WORK REQUEST: Please output the section of the listing below that opens with the line containing "# Harmony intervals" and closes with the line containing "- 9 (Sesta maggiore): 40", exactly and with nothing else.

DATA IN THIS EXERCISE:
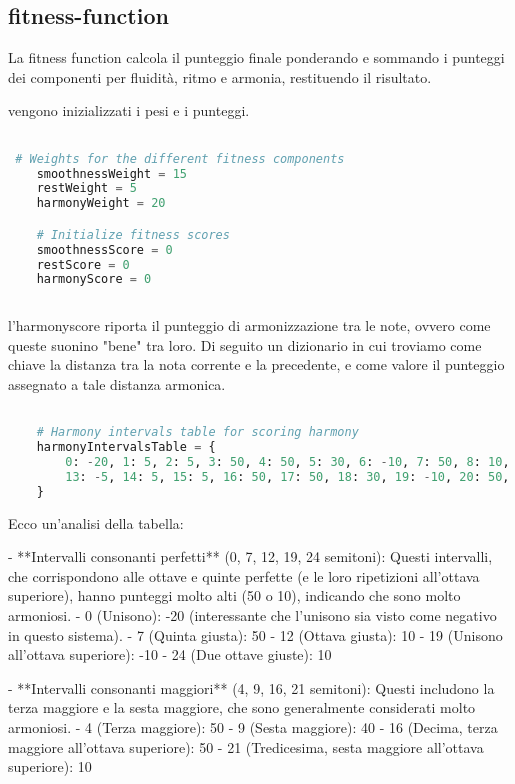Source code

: \documentclass[a4paper,12pt]{report}
\begin{document}
\subsection*{fitness-function}

La fitness function calcola il punteggio finale ponderando e sommando i punteggi dei componenti per fluidità, ritmo e armonia, restituendo il risultato.

vengono inizializzati i pesi e i punteggi.

\begin{lstlisting}[language=Python]

 # Weights for the different fitness components
    smoothnessWeight = 15
    restWeight = 5
    harmonyWeight = 20

    # Initialize fitness scores
    smoothnessScore = 0
    restScore = 0
    harmonyScore = 0
    
\end{lstlisting}

l'harmonyscore riporta il punteggio di armonizzazione tra le note, ovvero come queste suonino "bene" tra loro.
Di seguito un dizionario in cui troviamo come chiave la distanza tra la nota corrente e la precedente, e come valore il punteggio assegnato a tale distanza armonica.

\begin{lstlisting}[language=Python]

    # Harmony intervals table for scoring harmony
    harmonyIntervalsTable = {
        0: -20, 1: 5, 2: 5, 3: 50, 4: 50, 5: 30, 6: -10, 7: 50, 8: 10, 9: 40, 10: -2, 11: -2, 12: 10,
        13: -5, 14: 5, 15: 5, 16: 50, 17: 50, 18: 30, 19: -10, 20: 50, 21: 10, 22: 40, 23: -2, 24: -2, 25: 10
    }

\end{lstlisting}

Ecco un'analisi della tabella:

- **Intervalli consonanti perfetti** (0, 7, 12, 19, 24 semitoni): Questi intervalli, che corrispondono alle ottave e quinte perfette (e le loro ripetizioni all'ottava superiore), hanno punteggi molto alti (50 o 10), indicando che sono molto armoniosi.
    - 0 (Unisono): -20 (interessante che l'unisono sia visto come negativo in questo sistema).
    - 7 (Quinta giusta): 50
    - 12 (Ottava giusta): 10
    - 19 (Unisono all'ottava superiore): -10
    - 24 (Due ottave giuste): 10

- **Intervalli consonanti maggiori** (4, 9, 16, 21 semitoni): Questi includono la terza maggiore e la sesta maggiore, che sono generalmente considerati molto armoniosi.
    - 4 (Terza maggiore): 50
    - 9 (Sesta maggiore): 40
    - 16 (Decima, terza maggiore all'ottava superiore): 50
    - 21 (Tredicesima, sesta maggiore all'ottava superiore): 10
\end{document}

RESPONSE FOR THIS EXERCISE:
    # Harmony intervals table for scoring harmony
    harmonyIntervalsTable = {
        0: -20, 1: 5, 2: 5, 3: 50, 4: 50, 5: 30, 6: -10, 7: 50, 8: 10, 9: 40, 10: -2, 11: -2, 12: 10,
        13: -5, 14: 5, 15: 5, 16: 50, 17: 50, 18: 30, 19: -10, 20: 50, 21: 10, 22: 40, 23: -2, 24: -2, 25: 10
    }

\end{lstlisting}

Ecco un'analisi della tabella:

- **Intervalli consonanti perfetti** (0, 7, 12, 19, 24 semitoni): Questi intervalli, che corrispondono alle ottave e quinte perfette (e le loro ripetizioni all'ottava superiore), hanno punteggi molto alti (50 o 10), indicando che sono molto armoniosi.
    - 0 (Unisono): -20 (interessante che l'unisono sia visto come negativo in questo sistema).
    - 7 (Quinta giusta): 50
    - 12 (Ottava giusta): 10
    - 19 (Unisono all'ottava superiore): -10
    - 24 (Due ottave giuste): 10

- **Intervalli consonanti maggiori** (4, 9, 16, 21 semitoni): Questi includono la terza maggiore e la sesta maggiore, che sono generalmente considerati molto armoniosi.
    - 4 (Terza maggiore): 50
    - 9 (Sesta maggiore): 40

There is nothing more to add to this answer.